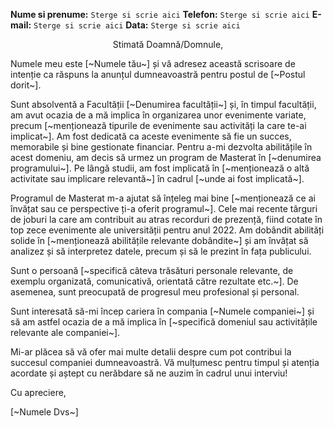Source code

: **Nume si prenume:** `Sterge si scrie aici`
**Telefon:** `Sterge si scrie aici`
**E-mail:** `Sterge si scrie aici`
**Data:** `Sterge si scrie aici`

<center>Stimată Doamnă/Domnule,</center>

Numele meu este [~Numele tău~] și vă adresez această scrisoare de intenție ca răspuns la anunțul dumneavoastră pentru postul de [~Postul dorit~].

Sunt absolventă a Facultății [~Denumirea facultății~] și, în timpul facultății, am avut ocazia de a mă implica în organizarea unor evenimente variate, precum [~menționează tipurile de evenimente sau activități la care te-ai implicat~]. Am fost dedicată ca aceste evenimente să fie un succes, memorabile și bine gestionate financiar. Pentru a-mi dezvolta abilitățile în acest domeniu, am decis să urmez un program de Masterat în [~denumirea programului~]. Pe lângă studii, am fost implicată în [~menționează o altă activitate sau implicare relevantă~] în cadrul [~unde ai fost implicată~].

Programul de Masterat m-a ajutat să înțeleg mai bine [~menționează ce ai învățat sau ce perspective ți-a oferit programul~]. Cele mai recente târguri de joburi la care am contribuit au atras recorduri de prezență, fiind cotate în top zece evenimente ale universității pentru anul 2022. Am dobândit abilități solide în [~menționează abilitățile relevante dobândite~] și am învățat să analizez și să interpretez datele, precum și să le prezint în fața publicului.

Sunt o persoană [~specifică câteva trăsături personale relevante, de exemplu organizată, comunicativă, orientată către rezultate etc.~]. De asemenea, sunt preocupată de progresul meu profesional și personal.

Sunt interesată să-mi încep cariera în compania [~Numele companiei~] și să am astfel ocazia de a mă implica în [~specifică domeniul sau activitățile relevante ale companiei~].

Mi-ar plăcea să vă ofer mai multe detalii despre cum pot contribui la succesul companiei dumneavoastră. Vă mulțumesc pentru timpul și atenția acordate și aștept cu nerăbdare să ne auzim în cadrul unui interviu!

Cu apreciere,

[~Numele Dvs~]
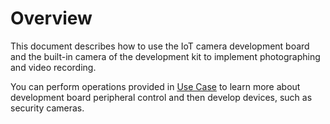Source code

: # Overview<a name="EN-US_TOPIC_0000001055366100"></a>

This document describes how to use the IoT camera development board and the built-in camera of the development kit to implement photographing and video recording.

You can perform operations provided in  [Use Case](use-case.md)  to learn more about development board peripheral control and then develop devices, such as security cameras.

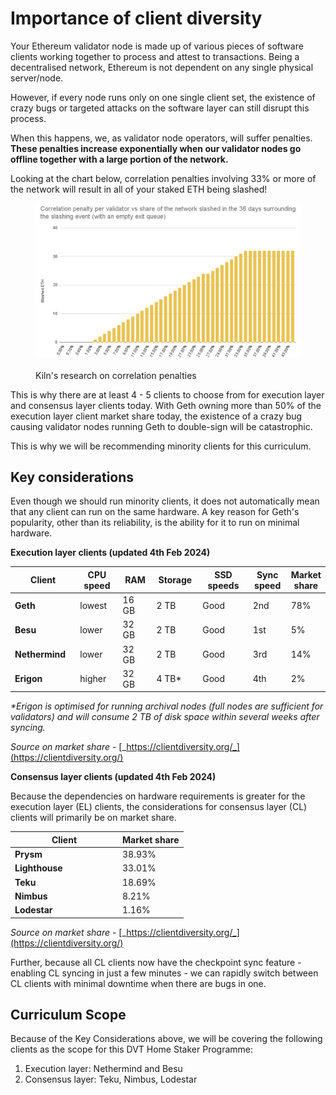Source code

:# Importance of client diversity

Your Ethereum validator node is made up of various pieces of software clients working together to process and attest to transactions. Being a decentralised network, Ethereum is not dependent on any single physical server/node.&#x20;

However, if every node runs only on one single client set, the existence of crazy bugs or targeted attacks on the software layer can still disrupt this process.&#x20;

When this happens, we, as validator node operators, will suffer penalties. **These penalties increase exponentially when our validator nodes go offline together with a large portion of the network.**&#x20;

Looking at the chart below, correlation penalties involving 33% or more of the network will result in all of your staked ETH being slashed!

<figure><img src="../.gitbook/assets/Screenshot 2023-12-04 at 11.05.35 AM.png" alt=""><figcaption><p>Kiln's research on correlation penalties</p></figcaption></figure>

This is why there are at least 4 - 5 clients to choose from for execution layer and consensus layer clients today. With Geth owning more than 50% of the execution layer client market share today, the existence of a crazy bug causing validator nodes running Geth to double-sign will be catastrophic.&#x20;

This is why we will be recommending minority clients for this curriculum.

## Key considerations

Even though we should run minority clients, it does not automatically mean that any client can run on the same hardware. A key reason for Geth's popularity, other than its reliability, is the ability for it to run on minimal hardware.

**Execution layer clients (updated 4th Feb 2024)**

<table><thead><tr><th width="143">Client</th><th width="120">CPU speed</th><th width="81">RAM</th><th width="96">Storage</th><th width="161">SSD speeds</th><th width="74">Sync speed</th><th>Market share</th></tr></thead><tbody><tr><td><strong>Geth</strong></td><td>lowest</td><td>16 GB</td><td>2 TB</td><td>Good</td><td>2nd</td><td>78%</td></tr><tr><td><strong>Besu</strong></td><td>lower</td><td>32 GB</td><td>2 TB</td><td>Good</td><td>1st</td><td>5%</td></tr><tr><td><strong>Nethermind</strong></td><td>lower</td><td>32 GB</td><td>2 TB</td><td>Good</td><td>3rd</td><td>14%</td></tr><tr><td><strong>Erigon</strong></td><td>higher</td><td>32 GB</td><td>4 TB*</td><td>Good</td><td>4th</td><td>2%</td></tr></tbody></table>

_\*Erigon is optimised for running archival nodes (full nodes are sufficient for validators) and will consume 2 TB of disk space within several weeks after syncing._&#x20;

_Source on market share -_ [_https://clientdiversity.org/_](https://clientdiversity.org/)

**Consensus layer clients (updated 4th Feb 2024)**

Because the dependencies on hardware requirements is greater for the execution layer (EL) clients, the considerations for consensus layer (CL) clients will primarily be on market share.

<table><thead><tr><th width="158">Client</th><th>Market share</th></tr></thead><tbody><tr><td><strong>Prysm</strong></td><td>38.93%</td></tr><tr><td><strong>Lighthouse</strong></td><td>33.01%</td></tr><tr><td><strong>Teku</strong></td><td>18.69%</td></tr><tr><td><strong>Nimbus</strong></td><td>8.21%</td></tr><tr><td><strong>Lodestar</strong></td><td>1.16%</td></tr></tbody></table>

_Source on market share -_ [_https://clientdiversity.org/_](https://clientdiversity.org/)

Further, because all CL clients now have the checkpoint sync feature - enabling CL syncing in just a few minutes - we can rapidly switch between CL clients with minimal downtime when there are bugs in one.

## Curriculum Scope

Because of the Key Considerations above, we will be covering the following clients as the scope for this DVT Home Staker Programme:

1. Execution layer: Nethermind and Besu
2. Consensus layer: Teku, Nimbus, Lodestar
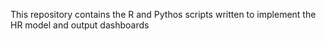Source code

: This repository contains the R and Pythos scripts written to implement the HR model and output dashboards
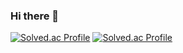 ### Hi there 👋

<!--
**bluecat0324/bluecat0324** is a ✨ _special_ ✨ repository because its `README.md` (this file) appears on your GitHub profile.

Here are some ideas to get you started:

- 🔭 I’m currently working on ...
- 🌱 I’m currently learning ...
- 👯 I’m looking to collaborate on ...
- 🤔 I’m looking for help with ...
- 💬 Ask me about ...
- 📫 How to reach me: ...
- 😄 Pronouns: ...
- ⚡ Fun fact: ...
-->
[![Solved.ac Profile](http://mazassumnida.wtf/api/generate_badge?boj=eggx50000)](https://solved.ac/eggx50000)
[![Solved.ac Profile](http://mazassumnida.wtf/api/generate_badge?boj=ostrich07)](https://solved.ac/ostrich07)
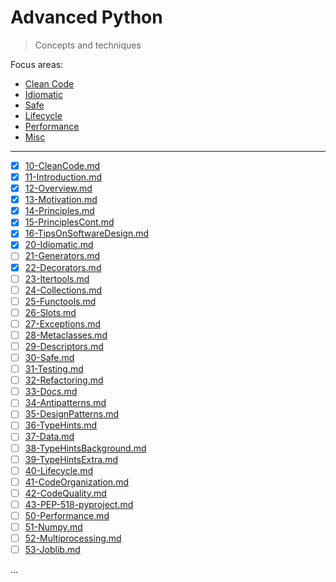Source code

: # Advanced Python

> Concepts and techniques

Focus areas:

* [Clean Code](10-CleanCode.md)
* [Idiomatic](20-Idiomatic.md)
* [Safe](30-Safe.md)
* [Lifecycle](40-Lifecycle.md)
* [Performance](50-Performance.md)
* [Misc](60-Misc.md)


----

* [x] [10-CleanCode.md](10-CleanCode.md)
* [x] [11-Introduction.md](11-Introduction.md)
* [x] [12-Overview.md](12-Overview.md)
* [x] [13-Motivation.md](13-Motivation.md)
* [x] [14-Principles.md](14-Principles.md)
* [x] [15-PrinciplesCont.md](15-PrinciplesCont.md)
* [x] [16-TipsOnSoftwareDesign.md](16-TipsOnSoftwareDesign.md)
* [x] [20-Idiomatic.md](20-Idiomatic.md)
* [ ] [21-Generators.md](21-Generators.md)
* [x] [22-Decorators.md](22-Decorators.md)
* [ ] [23-Itertools.md](23-Itertools.md)
* [ ] [24-Collections.md](24-Collections.md)
* [ ] [25-Functools.md](25-Functools.md)
* [ ] [26-Slots.md](26-Slots.md)
* [ ] [27-Exceptions.md](27-Exceptions.md)
* [ ] [28-Metaclasses.md](28-Metaclasses.md)
* [ ] [29-Descriptors.md](29-Descriptors.md)
* [ ] [30-Safe.md](30-Safe.md)
* [ ] [31-Testing.md](31-Testing.md)
* [ ] [32-Refactoring.md](32-Refactoring.md)
* [ ] [33-Docs.md](33-Docs.md)
* [ ] [34-Antipatterns.md](34-Antipatterns.md)
* [ ] [35-DesignPatterns.md](35-DesignPatterns.md)
* [ ] [36-TypeHints.md](36-TypeHints.md)
* [ ] [37-Data.md](37-Data.md)
* [ ] [38-TypeHintsBackground.md](38-TypeHintsBackground.md)
* [ ] [39-TypeHintsExtra.md](38-TypeHintsExtra.md)
* [ ] [40-Lifecycle.md](40-Lifecycle.md)
* [ ] [41-CodeOrganization.md](41-CodeOrganization.md)
* [ ] [42-CodeQuality.md](42-CodeQuality.md)
* [ ] [43-PEP-518-pyproject.md](43-PEP-518-pyproject.md)
* [ ] [50-Performance.md](50-Performance.md)
* [ ] [51-Numpy.md](51-Numpy.md)
* [ ] [52-Multiprocessing.md](52-Multiprocessing.md)
* [ ] [53-Joblib.md](53-Joblib.md)

...
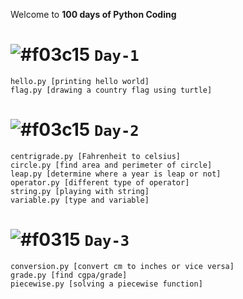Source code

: Welcome to **100 days of Python Coding**

# ![#f03c15](https://placehold.it/15/f03c15/00000?text=+) `Day-1`

    hello.py [printing hello world]
    flag.py [drawing a country flag using turtle]
    
# ![#f03c15](https://placehold.it/15/f03c15/00000?text=+) `Day-2`


    centrigrade.py [Fahrenheit to celsius]
    circle.py [find area and perimeter of circle]
    leap.py [determine where a year is leap or not]
    operator.py [different type of operator]
    string.py [playing with string]
    variable.py [type and variable]

# ![#f0315](https://placehold.it/15/f03c15/00000?text=+) `Day-3`

    conversion.py [convert cm to inches or vice versa]
    grade.py [find cgpa/grade]
    piecewise.py [solving a piecewise function]
    
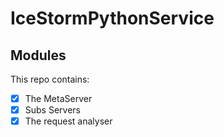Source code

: # IceStormPythonService

## Modules
This repo contains: 

- [x] The MetaServer
- [x] Subs Servers
- [x] The request analyser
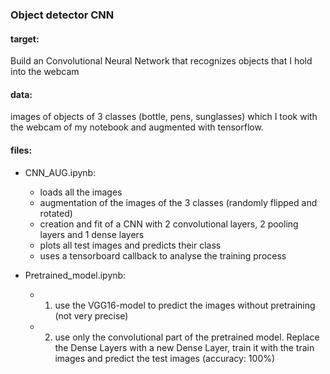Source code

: ### Object detector CNN

#### target:
Build an Convolutional Neural Network that recognizes objects that I hold into the webcam

#### data: 
images of objects of 3 classes (bottle, pens, sunglasses) which I took with the webcam of my notebook and augmented with tensorflow.

#### files:
- CNN_AUG.ipynb: 
    - loads all the images 
    - augmentation of the images of the 3 classes (randomly flipped and rotated)
    - creation and fit of a CNN with 2 convolutional layers, 2 pooling layers and 1 dense layers
    - plots all test images and predicts their class
    - uses a tensorboard callback to analyse the training process

- Pretrained_model.ipynb:
    - 1. use the VGG16-model to predict the images without pretraining (not very precise)
    - 2. use only the convolutional part of the pretrained model. Replace the Dense Layers with 
         a new Dense Layer, train it with the train images and predict the test images (accuracy: 100%)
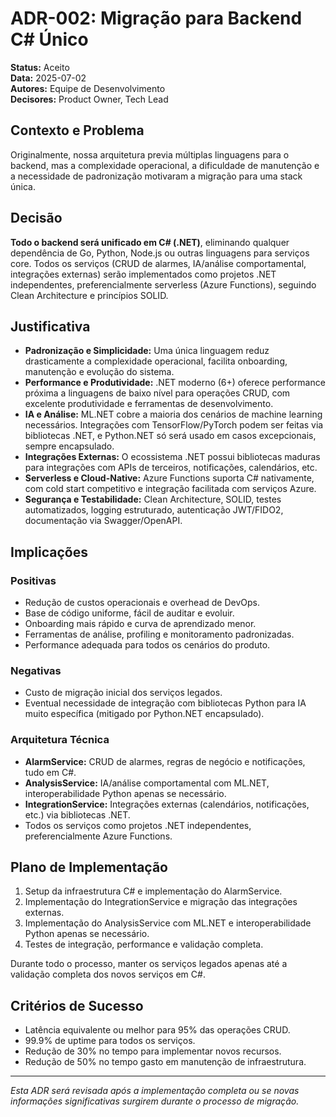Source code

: # ADR-002: Migração para Backend C# Único

**Status:** Aceito  
**Data:** 2025-07-02  
**Autores:** Equipe de Desenvolvimento  
**Decisores:** Product Owner, Tech Lead

## Contexto e Problema

Originalmente, nossa arquitetura previa múltiplas linguagens para o backend, mas a complexidade operacional, a dificuldade de manutenção e a necessidade de padronização motivaram a migração para uma stack única.

## Decisão

**Todo o backend será unificado em C# (.NET)**, eliminando qualquer dependência de Go, Python, Node.js ou outras linguagens para serviços core. Todos os serviços (CRUD de alarmes, IA/análise comportamental, integrações externas) serão implementados como projetos .NET independentes, preferencialmente serverless (Azure Functions), seguindo Clean Architecture e princípios SOLID.

## Justificativa

- **Padronização e Simplicidade:** Uma única linguagem reduz drasticamente a complexidade operacional, facilita onboarding, manutenção e evolução do sistema.
- **Performance e Produtividade:** .NET moderno (6+) oferece performance próxima a linguagens de baixo nível para operações CRUD, com excelente produtividade e ferramentas de desenvolvimento.
- **IA e Análise:** ML.NET cobre a maioria dos cenários de machine learning necessários. Integrações com TensorFlow/PyTorch podem ser feitas via bibliotecas .NET, e Python.NET só será usado em casos excepcionais, sempre encapsulado.
- **Integrações Externas:** O ecossistema .NET possui bibliotecas maduras para integrações com APIs de terceiros, notificações, calendários, etc.
- **Serverless e Cloud-Native:** Azure Functions suporta C# nativamente, com cold start competitivo e integração facilitada com serviços Azure.
- **Segurança e Testabilidade:** Clean Architecture, SOLID, testes automatizados, logging estruturado, autenticação JWT/FIDO2, documentação via Swagger/OpenAPI.

## Implicações

### Positivas

- Redução de custos operacionais e overhead de DevOps.
- Base de código uniforme, fácil de auditar e evoluir.
- Onboarding mais rápido e curva de aprendizado menor.
- Ferramentas de análise, profiling e monitoramento padronizadas.
- Performance adequada para todos os cenários do produto.

### Negativas

- Custo de migração inicial dos serviços legados.
- Eventual necessidade de integração com bibliotecas Python para IA muito específica (mitigado por Python.NET encapsulado).

### Arquitetura Técnica

- **AlarmService:** CRUD de alarmes, regras de negócio e notificações, tudo em C#.
- **AnalysisService:** IA/análise comportamental com ML.NET, interoperabilidade Python apenas se necessário.
- **IntegrationService:** Integrações externas (calendários, notificações, etc.) via bibliotecas .NET.
- Todos os serviços como projetos .NET independentes, preferencialmente Azure Functions.

## Plano de Implementação

1. Setup da infraestrutura C# e implementação do AlarmService.
2. Implementação do IntegrationService e migração das integrações externas.
3. Implementação do AnalysisService com ML.NET e interoperabilidade Python apenas se necessário.
4. Testes de integração, performance e validação completa.

Durante todo o processo, manter os serviços legados apenas até a validação completa dos novos serviços em C#.

## Critérios de Sucesso

- Latência equivalente ou melhor para 95% das operações CRUD.
- 99.9% de uptime para todos os serviços.
- Redução de 30% no tempo para implementar novos recursos.
- Redução de 50% no tempo gasto em manutenção de infraestrutura.

---

*Esta ADR será revisada após a implementação completa ou se novas informações significativas surgirem durante o processo de migração.*

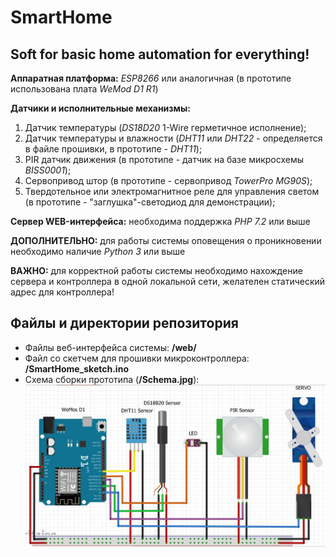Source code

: # SmartHome

Soft for basic home automation for everything!
-----------------------------------

**Аппаратная платформа:** *ESP8266* или аналогичная (в прототипе использована плата *WeMod D1 R1*)

**Датчики и исполнительные механизмы:**
1. Датчик температуры (*DS18D20* 1-Wire герметичное исполнение);
2. Датчик температуры и влажности (*DHT11* или *DHT22* - определяется в файле прошивки, в прототипе - *DHT11*);
3. PIR датчик движения (в прототипе - датчик на базе микросхемы *BISS0001*);
4. Сервопривод штор (в прототипе - сервопривод *TowerPro MG90S*);
5. Твердотельное или электромагнитное реле для управления светом (в прототипе - "заглушка"-светодиод для демонстрации);
	
**Сервер WEB-интерфейса:** необходима поддержка *PHP 7.2* или выше

**ДОПОЛНИТЕЛЬНО:** для работы системы оповещения о проникновении необходимо наличие *Python 3* или выше

**ВАЖНО:** для корректной работы системы необходимо нахождение сервера и контроллера в одной локальной сети, желателен статический адрес для контроллера!

Файлы и директории репозитория
-----------------------------------

* Файлы веб-интерфейса системы: **/web/**
* Файл со скетчем для прошивки микроконтроллера: **/SmartHome_sketch.ino**
* Схема сборки прототипа (**/Schema.jpg**):
![Схема сборки](https://github.com/HryBot/SmartHome/blob/master/Schema.jpg)
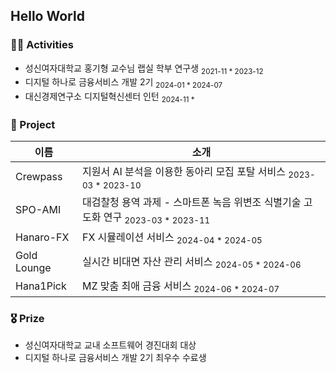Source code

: ## Hello World


### 🚵‍♀️ Activities
- 성신여자대학교 홍기형 교수님 랩실 학부 연구생 <sub>2021-11 * 2023-12</sub>
- 디지털 하나로 금융서비스 개발 2기 <sub>2024-01 * 2024-07</sub>
- 대신경제연구소 디지털혁신센터 인턴 <sub>2024-11 *</sub>

### 🎒 Project
| 이름 | 소개 |
| --- | --- |
| Crewpass | 지원서 AI 분석을 이용한 동아리 모집 포탈 서비스 <sub>2023-03 * 2023-10</sub> |
| SPO-AMI | 대검찰청 용역 과제 - 스마트폰 녹음 위변조 식별기술 고도화 연구 <sub>2023-03 * 2023-11</sub> |
| Hanaro-FX | FX 시뮬레이션 서비스 <sub>2024-04 * 2024-05</sub> |
| Gold Lounge | 실시간 비대면 자산 관리 서비스 <sub>2024-05 * 2024-06</sub> |
| Hana1Pick | MZ 맞춤 최애 금융 서비스 <sub>2024-06 * 2024-07</sub> |

### 🎖️ Prize
- 성신여자대학교 교내 소프트웨어 경진대회 대상
- 디지털 하나로 금융서비스 개발 2기 최우수 수료생
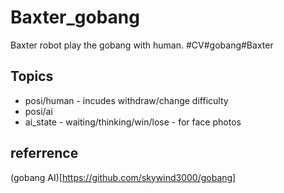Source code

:# Baxter_gobang
Baxter robot play the gobang with human. #CV#gobang#Baxter
## Topics
* posi/human - incudes withdraw/change difficulty
* posi/ai
* ai_state - waiting/thinking/win/lose - for face photos
## referrence
(gobang AI)[https://github.com/skywind3000/gobang]

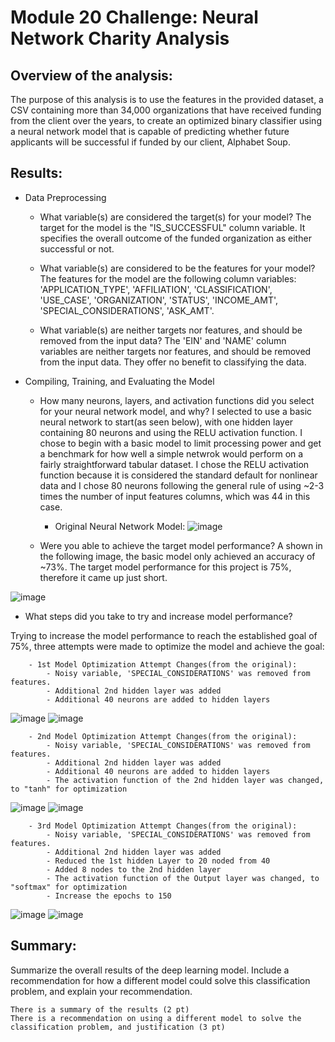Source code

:# Module 20 Challenge: Neural Network Charity Analysis

## Overview of the analysis: 
   The purpose of this analysis is to use the features in the provided dataset, a CSV containing more than 34,000 organizations that have received funding from the client over the years, to create an optimized binary classifier using a neural network model that is capable of predicting whether future applicants will be successful if funded by our client, Alphabet Soup.
   

## Results:
- Data Preprocessing
    - What variable(s) are considered the target(s) for your model?
The target for the model is the "IS_SUCCESSFUL" column variable.  It specifies the overall outcome of the funded organization as either successful or not.

    - What variable(s) are considered to be the features for your model?
The features for the model are the following column variables: 'APPLICATION_TYPE', 'AFFILIATION', 'CLASSIFICATION', 'USE_CASE', 'ORGANIZATION', 'STATUS', 'INCOME_AMT', 'SPECIAL_CONSIDERATIONS', 'ASK_AMT'.  
    
    - What variable(s) are neither targets nor features, and should be removed from the input data?
The 'EIN' and 'NAME' column variables are neither targets nor features, and should be removed from the input data.  They offer no benefit to classifying the data.
    
    
- Compiling, Training, and Evaluating the Model
    - How many neurons, layers, and activation functions did you select for your neural network model, and why?
I selected to use a basic neural network to start(as seen below), with one hidden layer containing 80 neurons and using the RELU activation function.  I chose to begin with a basic model to limit processing power and get a benchmark for how well a simple netwrok would perform on a fairly straightforward tabular dataset.  I chose the RELU activation function because it is considered the standard default for nonlinear data and I chose 80 neurons following the general rule of using ~2-3 times the number of input features columns, which was 44 in this case. 
        - Original Neural Network Model:
![image](https://user-images.githubusercontent.com/114360511/221687753-511ca52c-23e4-4bcb-924c-1a12747a98a4.png)

    - Were you able to achieve the target model performance?
A shown in the following image, the basic model only achieved an accuracy of ~73%.  The target model performance for this project is 75%, therefore it came up just short.

![image](https://user-images.githubusercontent.com/114360511/221687803-0df0ba04-00c4-4c18-ae16-0669b6e9d0a9.png)
 
 - What steps did you take to try and increase model performance?
    
Trying to increase the model performance to reach the established goal of 75%, three attempts were made to optimize the model and achieve the goal:

        - 1st Model Optimization Attempt Changes(from the original): 
            - Noisy variable, 'SPECIAL_CONSIDERATIONS' was removed from features.
            - Additional 2nd hidden layer was added
            - Additional 40 neurons are added to hidden layers
            
![image](https://user-images.githubusercontent.com/114360511/221686891-269b2a34-f9c4-4084-a781-f49d2fe8a540.png)
![image](https://user-images.githubusercontent.com/114360511/221687653-489e4541-1a2b-4987-9209-14edbd876612.png)

        - 2nd Model Optimization Attempt Changes(from the original):
            - Noisy variable, 'SPECIAL_CONSIDERATIONS' was removed from features.
            - Additional 2nd hidden layer was added
            - Additional 40 neurons are added to hidden layers
            - The activation function of the 2nd hidden layer was changed, to "tanh" for optimization
            
![image](https://user-images.githubusercontent.com/114360511/221697763-824829c3-14b6-46e1-b2b3-cfb197fcc85f.png)
![image](https://user-images.githubusercontent.com/114360511/221687120-1f84eaea-10f7-4d39-9ec7-b7ddd50b0e6c.png)

        - 3rd Model Optimization Attempt Changes(from the original):
            - Noisy variable, 'SPECIAL_CONSIDERATIONS' was removed from features.
            - Additional 2nd hidden layer was added
            - Reduced the 1st hidden Layer to 20 noded from 40
            - Added 8 nodes to the 2nd hidden layer
            - The activation function of the Output layer was changed, to "softmax" for optimization
            - Increase the epochs to 150
            
![image](https://user-images.githubusercontent.com/114360511/221687406-88c29375-7f37-4c3e-98fc-cbf6ccdd3b49.png)
![image](https://user-images.githubusercontent.com/114360511/221687434-b17bf00d-a53e-427d-8365-9c59350e693a.png)


## Summary: 
Summarize the overall results of the deep learning model. Include a recommendation for how a different model could solve this classification problem, and explain your recommendation.
    
    There is a summary of the results (2 pt)
    There is a recommendation on using a different model to solve the classification problem, and justification (3 pt)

------------------------------------

• _WORK TASK_: Filter the records above down to the lines that hold the string "calendários".

• _SOLVED PROBLEM_:
- **Integrações Externas:** O ecossistema .NET possui bibliotecas maduras para integrações com APIs de terceiros, notificações, calendários, etc.
- **IntegrationService:** Integrações externas (calendários, notificações, etc.) via bibliotecas .NET.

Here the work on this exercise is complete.